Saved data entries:
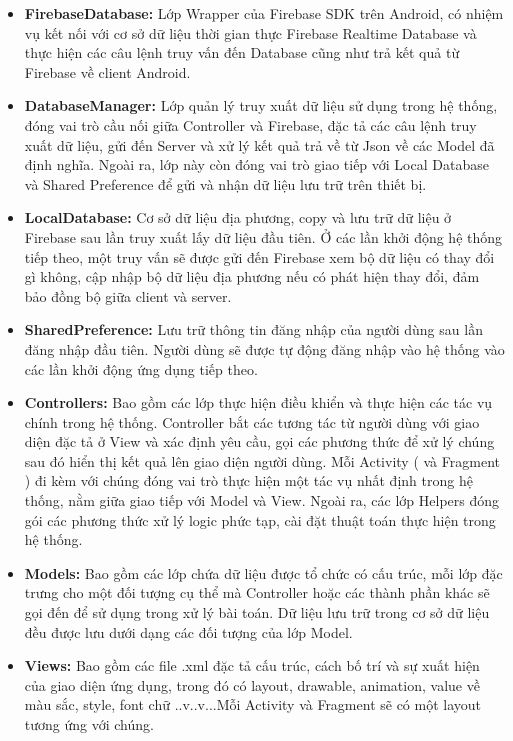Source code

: \begin{itemize}
	\item \textbf{FirebaseDatabase: }Lớp Wrapper của Firebase SDK trên Android, có nhiệm vụ kết nối với cơ sở dữ liệu thời gian thực Firebase Realtime Database và thực hiện các câu lệnh truy vấn đến Database cũng như trả kết quả từ Firebase về client Android.
	\item \textbf{DatabaseManager: }Lớp quản lý truy xuất dữ liệu sử dụng trong hệ thống, đóng vai trò cầu nối giữa Controller và Firebase, đặc tả các câu lệnh truy xuất dữ liệu, gửi đến Server và xử lý kết quả trả về từ Json về các Model đã định nghĩa. Ngoài ra, lớp này còn đóng vai trò giao tiếp với Local Database và Shared Preference để gửi và nhận dữ liệu lưu trữ trên thiết bị. 
	\item \textbf{LocalDatabase: } Cơ sở dữ liệu địa phương, copy và lưu trữ dữ liệu ở Firebase sau lần truy xuất lấy dữ liệu đầu tiên. Ở các lần khởi động hệ thống tiếp theo, một truy vấn sẽ được gửi đến Firebase xem bộ dữ liệu có thay đổi gì không, cập nhập bộ dữ liệu địa phương nếu có phát hiện thay đổi, đảm bảo đồng bộ giữa client và server.
	\item \textbf{SharedPreference: } Lưu trữ thông tin đăng nhập của người dùng sau lần đăng nhập đầu tiên. Người dùng sẽ được tự động đăng nhập vào hệ thống vào các lần khởi động ứng dụng tiếp theo.
	\item \textbf{Controllers: } Bao gồm các lớp thực hiện điều khiển và thực hiện các tác vụ chính trong hệ thống. Controller bắt các tương tác từ người dùng với giao diện đặc tả ở View và xác định yêu cầu, gọi các phương thức để xử lý chúng sau đó hiển thị kết quả lên giao diện người dùng. Mỗi Activity ( và Fragment ) đi kèm với chúng đóng vai trò thực hiện một tác vụ nhất định trong hệ thống, nằm giữa giao tiếp với Model và View. Ngoài ra, các lớp Helpers đóng gói các phương thức xử lý logic phức tạp, cài đặt thuật toán thực hiện trong hệ thống.   	
	\item \textbf{Models: } Bao gồm các lớp chứa dữ liệu được tổ chức có cấu trúc, mỗi lớp đặc trưng cho một đối tượng cụ thể mà Controller hoặc các thành phần khác sẽ gọi đến để sử dụng trong xử lý bài toán. Dữ liệu lưu trữ trong cơ sở dữ liệu đều được lưu dưới dạng các đối tượng của lớp Model.
	\item \textbf{Views: } Bao gồm các file .xml đặc tả cấu trúc, cách bố trí và sự xuất hiện của giao diện ứng dụng, trong đó có layout, drawable, animation, value về màu sắc, style, font chữ ..v..v...Mỗi Activity và Fragment sẽ có một layout tương ứng với chúng.	 
\end{itemize}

Exercise
Transcribe every entry word for word, but skip the pictures.

Answer
Source code

: \begin{itemize}
	\item \textbf{FirebaseDatabase: }Lớp Wrapper của Firebase SDK trên Android, có nhiệm vụ kết nối với cơ sở dữ liệu thời gian thực Firebase Realtime Database và thực hiện các câu lệnh truy vấn đến Database cũng như trả kết quả từ Firebase về client Android.
	\item \textbf{DatabaseManager: }Lớp quản lý truy xuất dữ liệu sử dụng trong hệ thống, đóng vai trò cầu nối giữa Controller và Firebase, đặc tả các câu lệnh truy xuất dữ liệu, gửi đến Server và xử lý kết quả trả về từ Json về các Model đã định nghĩa. Ngoài ra, lớp này còn đóng vai trò giao tiếp với Local Database và Shared Preference để gửi và nhận dữ liệu lưu trữ trên thiết bị. 
	\item \textbf{LocalDatabase: } Cơ sở dữ liệu địa phương, copy và lưu trữ dữ liệu ở Firebase sau lần truy xuất lấy dữ liệu đầu tiên. Ở các lần khởi động hệ thống tiếp theo, một truy vấn sẽ được gửi đến Firebase xem bộ dữ liệu có thay đổi gì không, cập nhập bộ dữ liệu địa phương nếu có phát hiện thay đổi, đảm bảo đồng bộ giữa client và server.
	\item \textbf{SharedPreference: } Lưu trữ thông tin đăng nhập của người dùng sau lần đăng nhập đầu tiên. Người dùng sẽ được tự động đăng nhập vào hệ thống vào các lần khởi động ứng dụng tiếp theo.
	\item \textbf{Controllers: } Bao gồm các lớp thực hiện điều khiển và thực hiện các tác vụ chính trong hệ thống. Controller bắt các tương tác từ người dùng với giao diện đặc tả ở View và xác định yêu cầu, gọi các phương thức để xử lý chúng sau đó hiển thị kết quả lên giao diện người dùng. Mỗi Activity ( và Fragment ) đi kèm với chúng đóng vai trò thực hiện một tác vụ nhất định trong hệ thống, nằm giữa giao tiếp với Model và View. Ngoài ra, các lớp Helpers đóng gói các phương thức xử lý logic phức tạp, cài đặt thuật toán thực hiện trong hệ thống.   	
	\item \textbf{Models: } Bao gồm các lớp chứa dữ liệu được tổ chức có cấu trúc, mỗi lớp đặc trưng cho một đối tượng cụ thể mà Controller hoặc các thành phần khác sẽ gọi đến để sử dụng trong xử lý bài toán. Dữ liệu lưu trữ trong cơ sở dữ liệu đều được lưu dưới dạng các đối tượng của lớp Model.
	\item \textbf{Views: } Bao gồm các file .xml đặc tả cấu trúc, cách bố trí và sự xuất hiện của giao diện ứng dụng, trong đó có layout, drawable, animation, value về màu sắc, style, font chữ ..v..v...Mỗi Activity và Fragment sẽ có một layout tương ứng với chúng.	 
\end{itemize}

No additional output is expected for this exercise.